3. Royal Bank Of Canada (RY.TO)
The Royal Bank of Canada (TSX:RY) is probably one of the most popular stocks here in Canada. The company is a global enterprise, with operations in Canada, the United States and 40 other countries.
The company has been named one of Canada’s most valuable brands for 5 years running, and its reputation is second to none in terms of customer satisfaction. With a market capitalization of nearly $140 billion, Royal Bank is one of the best blue chip stocks to add to your portfolio today. The company’s dividend is strong, with a yield of 4.03% and an 8 year dividend growth streak. Its dividend is growing at an impressive pace, with a 5 year growth rate of over 8%.
The Canadian banking industry is one of the strongest sectors in the country, if not the world. While banks around the world were slashing dividends and closing their doors during the 2008 financial crisis, all of the Canadian banks held strong. Although their share prices fell considerably, recovery was quick and their dividends were never cut.
You can’t go wrong with any of the Big 5 banks here in Canada. I’d label them all as excellent Canadian blue chip stocks. However, I believe RBC to be best in class.
2. Toronto Dominion Bank (TSX:TD)
Considering that Financials account for approximately 31% of the TSX, it is not surprising to see more than one of Canada’s Big Banks make the list of the top Blue-Chip companies in the country. Over the past decade, the best performer of the Big Banks has been Toronto-Dominion Bank (TSX:TD).
The company’s diversification south of the border has enabled it to post the highest rates of returns in the sector. Strong U.S. operations is also why analysts expect Toronto-Dominion to also post the highest average earnings growth rates (+7%) over the next five years.
Not only as TD been the best bank for growth, it has also become the best dividend growth stock among its peers. Over the past five-years it has grown dividends by an average of 10% annually, tops among the Big Five. It also has the lowest payout ratio of the group as compared to next year’s earnings (41.9%). As such, TD Bank is likely to maintain a higher than average dividend growth rate.
Worried about a recession? Toronto-Dominion has historically been a more conservative lender. It is focused on less volatile businesses and as such, is better prepared to withstand an economic downturn. It is one of the best-run banks and has one of the highest credit ratings among Canada’s banks. It is therefore not surprising, that the company has always commanded a premium valuation as compared to its peers.
1. Fortis (FTS.TO)
You won’t find a blue chip stock list that doesn’t contain Fortis (TSX:FTS). And if you do, you should maybe find another list. The Canadian utility company is among the top 15 in North America, and has over 10 utility operations under its belt in Canada, the United States and the Caribbean.

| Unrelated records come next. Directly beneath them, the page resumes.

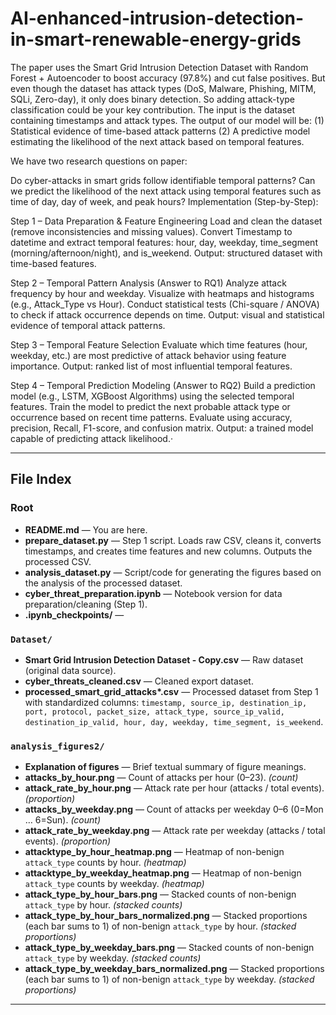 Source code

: # AI-enhanced-intrusion-detection-in-smart-renewable-energy-grids

The paper uses the Smart Grid Intrusion Detection Dataset with Random Forest + Autoencoder to boost accuracy (97.8%) and cut false positives. But even though the dataset has attack types (DoS, Malware, Phishing, MITM, SQLi, Zero-day), it only does binary detection. So adding attack-type classification could be your key contribution. The input is the dataset containing timestamps and attack types. The output of our model will be: (1) Statistical evidence of time-based attack patterns (2) A predictive model estimating the likelihood of the next attack based on temporal features.

 We have two research questions on paper:

 Do cyber-attacks in smart grids follow identifiable temporal patterns?
 Can we predict the likelihood of the next attack using temporal features such as time of day, day of week, and peak hours?
Implementation (Step-by-Step):

Step 1 – Data Preparation & Feature Engineering Load and clean the dataset (remove inconsistencies and missing values). Convert Timestamp to datetime and extract temporal features: hour, day, weekday, time_segment (morning/afternoon/night), and is_weekend. Output: structured dataset with time-based features.

Step 2 – Temporal Pattern Analysis (Answer to RQ1) Analyze attack frequency by hour and weekday. Visualize with heatmaps and histograms (e.g., Attack_Type vs Hour). Conduct statistical tests (Chi-square / ANOVA) to check if attack occurrence depends on time. Output: visual and statistical evidence of temporal attack patterns.

Step 3 – Temporal Feature Selection Evaluate which time features (hour, weekday, etc.) are most predictive of attack behavior using feature importance. Output: ranked list of most influential temporal features.

Step 4 – Temporal Prediction Modeling (Answer to RQ2) Build a prediction model (e.g., LSTM, XGBoost Algorithms) using the selected temporal features. Train the model to predict the next probable attack type or occurrence based on recent time patterns. Evaluate using accuracy, precision, Recall, F1-score, and confusion matrix. Output: a trained model capable of predicting attack likelihood.·

---

## File Index

### Root
- **README.md** — You are here.
- **prepare_dataset.py** — Step 1 script. Loads raw CSV, cleans it, converts timestamps, and creates time features and new columns. Outputs the processed CSV.
- **analysis_dataset.py** — Script/code for generating the figures based on the analysis of the processed dataset.
- **cyber_threat_preparation.ipynb** — Notebook version for data preparation/cleaning (Step 1).
- **.ipynb_checkpoints/** — 

### `Dataset/`
- **Smart Grid Intrusion Detection Dataset - Copy.csv** — Raw dataset (original data source).
- **cyber_threats_cleaned.csv** — Cleaned export dataset.
- **processed_smart_grid_attacks\*.csv** — Processed dataset from Step 1 with standardized columns:
  `timestamp, source_ip, destination_ip, port, protocol, packet_size, attack_type, source_ip_valid, destination_ip_valid, hour, day, weekday, time_segment, is_weekend`.

### `analysis_figures2/`
- **Explanation of figures** — Brief textual summary of figure meanings.
- **attacks_by_hour.png** — Count of attacks per hour (0–23). *(count)*
- **attack_rate_by_hour.png** — Attack rate per hour (attacks / total events). *(proportion)*
- **attacks_by_weekday.png** — Count of attacks per weekday 0–6 (0=Mon … 6=Sun). *(count)*
- **attack_rate_by_weekday.png** — Attack rate per weekday (attacks / total events). *(proportion)*
- **attacktype_by_hour_heatmap.png** — Heatmap of non-benign `attack_type` counts by hour. *(heatmap)*
- **attacktype_by_weekday_heatmap.png** — Heatmap of non-benign `attack_type` counts by weekday. *(heatmap)*
- **attack_type_by_hour_bars.png** — Stacked counts of non-benign `attack_type` by hour. *(stacked counts)*
- **attack_type_by_hour_bars_normalized.png** — Stacked proportions (each bar sums to 1) of non-benign `attack_type` by hour. *(stacked proportions)*
- **attack_type_by_weekday_bars.png** — Stacked counts of non-benign `attack_type` by weekday. *(stacked counts)*
- **attack_type_by_weekday_bars_normalized.png** — Stacked proportions (each bar sums to 1) of non-benign `attack_type` by weekday. *(stacked proportions)*

---
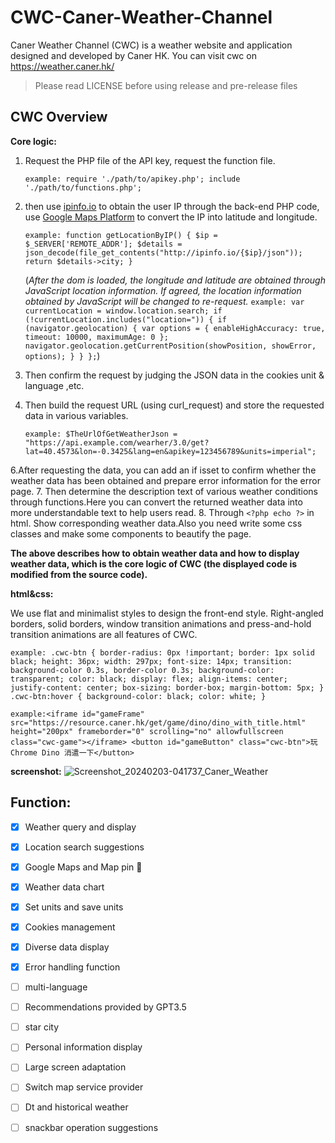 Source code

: # CWC-Caner-Weather-Channel

Caner Weather Channel (CWC) is a weather website and application designed and developed by Caner HK. You can visit cwc on https://weather.caner.hk/

>Please read LICENSE before using release and pre-release files

## CWC Overview
__Core logic:__

1. Request the PHP file of the API key, request the function file.

   `example: require './path/to/apikey.php';
    include './path/to/functions.php';`
2. then use [ipinfo.io](https://ipinfo.io/) to obtain the user IP through the back-end PHP code, use [Google Maps Platform](https://mapsplatform.google.com/) to convert the IP into latitude and longitude.
  
   `example:
   function getLocationByIP() {
        $ip = $_SERVER['REMOTE_ADDR'];
        $details = json_decode(file_get_contents("http://ipinfo.io/{$ip}/json"));
        return $details->city;
    }`
 
   (_After the dom is loaded, the longitude and latitude are obtained through JavaScript location information. If agreed, the location information obtained by JavaScript will be changed to re-request._
        `example: var currentLocation = window.location.search;
        if (!currentLocation.includes("location=")) {
            if (navigator.geolocation) {
                var options = {
                    enableHighAccuracy: true,
                    timeout: 10000,
                    maximumAge: 0
                };
                navigator.geolocation.getCurrentPosition(showPosition, showError, options);
            }
        }
    };`)
 
3. Then confirm the request by judging the JSON data in the cookies  unit & language ,etc.
4. Then build the request URL (using curl_request) and store the requested data in various variables.

   `example: $TheUrlOfGetWeatherJson = "https://api.example.com/wearher/3.0/get?lat=40.4573&lon=-0.3425&lang=en&apikey=123456789&units=imperial";`

6.After requesting the data, you can add an if isset to confirm whether the weather data has been obtained and prepare error information for the error page.
7. Then determine the description text of various weather conditions through functions.Here you can convert the returned weather data into more understandable text to help users read.
8. Through `<?php echo ?>` in html.  Show corresponding weather data.Also you need write some css classes and make some components to beautify the page.

__The above describes how to obtain weather data and how to display weather data, which is the core logic of CWC (the displayed code is modified from the source code).__

__html&css:__

We use flat and minimalist styles to design the front-end style. Right-angled borders, solid borders, window transition animations and press-and-hold transition animations are all features of CWC.

`example: .cwc-btn {
      border-radius: 0px !important;
      border: 1px solid black;
      height: 36px;
      width: 297px;
      font-size: 14px;
      transition: background-color 0.3s, border-color 0.3s;
      background-color: transparent;
      color: black;
      display: flex;
      align-items: center;
      justify-content: center;
      box-sizing: border-box;
      margin-bottom: 5px;
    }
    .cwc-btn:hover {
      background-color: black;
      color: white;
    }`
    
`example:<iframe id="gameFrame" src="https://resource.caner.hk/get/game/dino/dino_with_title.html" height="200px" frameborder="0" scrolling="no" allowfullscreen class="cwc-game"></iframe>
        <button id="gameButton" class="cwc-btn">玩 Chrome Dino 消遣一下</button>`

__screenshot:__
![Screenshot_20240203-041737_Caner_Weather](https://github.com/iMallpa/CWC-Caner-Weather-Channel/assets/104821296/bea0e167-b817-49bb-8bec-9bc9726cbb32)


## Function:
- [x] Weather query and display
- [x] Location search suggestions
- [x] Google Maps and Map pin 📍
- [x] Weather data chart
- [x] Set units and save units
- [x] Cookies management
- [x] Diverse data display
- [x] Error handling function
- [ ] multi-language
- [ ] Recommendations provided by GPT3.5
- [ ] star city
- [ ] Personal information display
- [ ] Large screen adaptation
- [ ] Switch map service provider
- [ ] Dt and historical weather
- [ ] snackbar operation suggestions





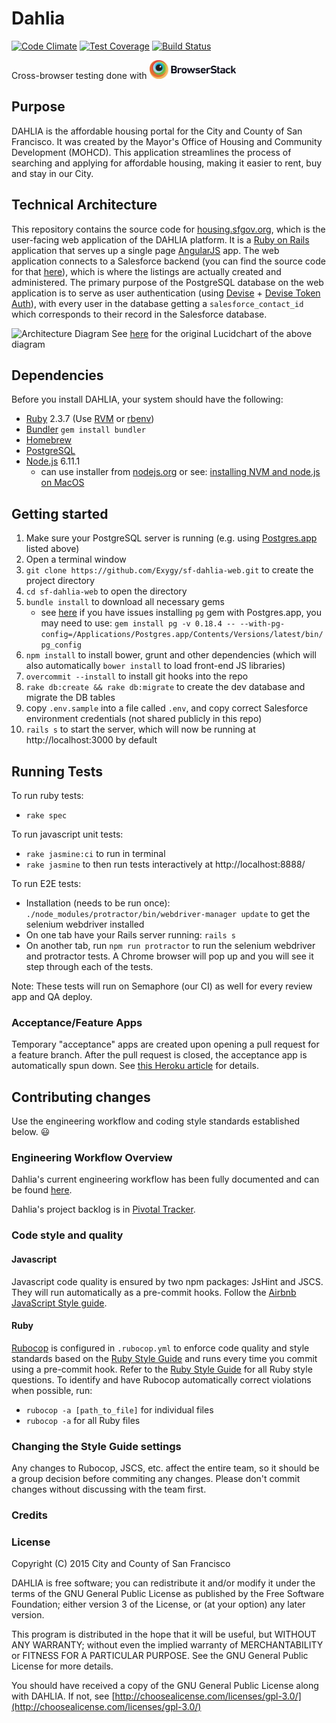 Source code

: # Dahlia

[![Code Climate](https://codeclimate.com/github/Exygy/sf-dahlia-web/badges/gpa.svg)](https://codeclimate.com/github/Exygy/sf-dahlia-web)
[![Test Coverage](https://codeclimate.com/github/Exygy/sf-dahlia-web/badges/coverage.svg)](https://codeclimate.com/github/Exygy/sf-dahlia-web/coverage)
[![Build Status](https://semaphoreci.com/api/v1/exygy/sf-dahlia-web-full/branches/master/badge.svg)](https://semaphoreci.com/exygy/sf-dahlia-web-full)


Cross-browser testing done with <a href="https://www.browserstack.com/"><img src="./Browserstack-logo@2x.png?raw=true" height="30" ></a>

## Purpose

DAHLIA is the affordable housing portal for the City and County of San Francisco. It was created by the Mayor's Office of Housing and Community Development (MOHCD). This application streamlines the process of searching and applying for affordable housing, making it easier to rent, buy and stay in our City.

## Technical Architecture

This repository contains the source code for [housing.sfgov.org](https://housing.sfgov.org), which is the user-facing web application of the DAHLIA platform. It is a [Ruby on Rails](http://rubyonrails.org/) application that serves up a single page [AngularJS](https://angularjs.org/) app. The web application connects to a Salesforce backend (you can find the source code for that [here](https://github.com/Exygy/sf-dahlia-salesforce)), which is where the listings are actually created and administered. The primary purpose of the PostgreSQL database on the web application is to serve as user authentication (using [Devise](https://github.com/plataformatec/devise) + [Devise Token Auth](https://github.com/lynndylanhurley/devise_token_auth)), with every user in the database getting a `salesforce_contact_id` which corresponds to their record in the Salesforce database.

![Architecture Diagram](https://www.lucidchart.com/publicSegments/view/61f66aec-5d56-442b-8e46-9b2ff8316f97/image.jpeg)
See [here](https://www.lucidchart.com/documents/view/53cd191b-3ca5-4b23-832d-28a6591500f2) for the original Lucidchart of the above diagram


## Dependencies
Before you install DAHLIA, your system should have the following:

- [Ruby](https://www.ruby-lang.org/en/documentation/installation/) 2.3.7 (Use [RVM](https://rvm.io/rvm/install) or [rbenv](https://github.com/rbenv/rbenv))
- [Bundler](https://github.com/bundler/bundler) `gem install bundler`
- [Homebrew](http://brew.sh)
- [PostgreSQL](https://postgresapp.com/)
- [Node.js](https://nodejs.org/en/) 6.11.1
  - can use installer from [nodejs.org](https://nodejs.org/en/) or see: [installing NVM and node.js on MacOS](https://stackoverflow.com/a/28025834/260495)

## Getting started

1. Make sure your PostgreSQL server is running (e.g. using [Postgres.app](https://postgresapp.com/) listed above)
1. Open a terminal window
1. `git clone https://github.com/Exygy/sf-dahlia-web.git` to create the project directory
1. `cd sf-dahlia-web` to open the directory
1. `bundle install` to download all necessary gems
    - see [here](https://stackoverflow.com/a/19850273/260495) if you have issues installing `pg` gem with Postgres.app, you may need to use: `gem install pg -v 0.18.4 -- --with-pg-config=/Applications/Postgres.app/Contents/Versions/latest/bin/pg_config
`
1. `npm install` to install bower, grunt and other dependencies (which will also automatically `bower install` to load front-end JS libraries)
1. `overcommit --install` to install git hooks into the repo
1. `rake db:create && rake db:migrate` to create the dev database and migrate the DB tables
1. copy `.env.sample` into a file called `.env`, and copy correct Salesforce environment credentials (not shared publicly in this repo)
1. `rails s` to start the server, which will now be running at http://localhost:3000 by default

## Running Tests

To run ruby tests:
- `rake spec`

To run javascript unit tests:
- `rake jasmine:ci` to run in terminal
- `rake jasmine` to then run tests interactively at http://localhost:8888/

To run E2E tests:
- Installation (needs to be run once): `./node_modules/protractor/bin/webdriver-manager update` to get the selenium webdriver installed
- On one tab have your Rails server running: `rails s`
- On another tab, run `npm run protractor` to run the selenium webdriver and protractor tests. A Chrome browser will pop up and you will see it step through each of the tests.

Note: These tests will run on Semaphore (our CI) as well for every review app and QA deploy.

### Acceptance/Feature Apps

Temporary "acceptance" apps are created upon opening a pull request for a feature branch. After the pull request is closed, the acceptance app is automatically spun down. See [this Heroku article](https://devcenter.heroku.com/articles/github-integration-review-apps) for details.

## Contributing changes

Use the engineering workflow and coding style standards established below. :smiley:

### Engineering Workflow Overview

Dahlia's current engineering workflow has been fully documented and can be found [here](https://docs.google.com/a/exygy.com/presentation/d/1Y5yAVUcKMFoNobutOH_Sehm69ZCZoTZzJZewupR-5KI/edit?usp=sharing).

Dahlia's project backlog is in [Pivotal Tracker](https://www.pivotaltracker.com/n/projects/1405352).

### Code style and quality

#### Javascript

Javascript code quality is ensured by two npm packages: JsHint and JSCS. They will run automatically as a pre-commit hooks. Follow the [Airbnb JavaScript Style guide](http://nerds.airbnb.com/our-javascript-style-guide/).

#### Ruby
[Rubocop](https://github.com/bbatsov/rubocop) is configured in `.rubocop.yml` to enforce code quality and style standards based on the [Ruby Style Guide](https://github.com/bbatsov/ruby-style-guide) and runs every time you commit using a pre-commit hook. Refer to the [Ruby Style Guide](https://github.com/bbatsov/ruby-style-guide) for all Ruby style questions.
To identify and have Rubocop automatically correct violations when possible, run:

* `rubocop -a [path_to_file]` for individual files
* `rubocop -a` for all Ruby files

### Changing the Style Guide settings
Any changes to Rubocop, JSCS, etc. affect the entire team, so it should be a group decision before commiting any changes. Please don't commit changes without discussing with the team first.

### Credits

### License
Copyright (C) 2015 City and County of San Francisco

DAHLIA is free software; you can redistribute it and/or modify it under the terms of the GNU General Public License as published by the Free Software Foundation; either version 3 of the License, or (at your option) any later version.

This program is distributed in the hope that it will be useful, but WITHOUT ANY WARRANTY; without even the implied warranty of MERCHANTABILITY or FITNESS FOR A PARTICULAR PURPOSE. See the GNU General Public License for more details.

You should have received a copy of the GNU General Public License along with DAHLIA. If not, see [http://choosealicense.com/licenses/gpl-3.0/](http://choosealicense.com/licenses/gpl-3.0/)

The utility industry is highly regulated, which often leads to consistent cash flows. As the population keeps growing, energy demands will grow right along with it and utility companies are positioned to profit.
Fortis has the second longest dividend growth streak in the country at 45 years. This has cemented the company as one of the best investments in Canada and definitely worthy of its blue-chip title. Yielding 3.27%, the company has grown dividends at a 5 year rate of 6% with a payout ratio of only 48%.
Utility companies rely heavily on debt to finance capital investments. As such, these companies are prone to setbacks when interest rates rise. This is something you need to keep an eye on if you’re looking to invest in a Canadian blue chip stock like Fortis.
However, rising interest rates seemed to have no negative consequences for the utility giants stock price over the last couple of years. In fact, since October of 2018, the stocks price has increased 32.4%. Add a lucrative dividend to the mix, and you have a stock that is as close to a set and forget investment as you can get.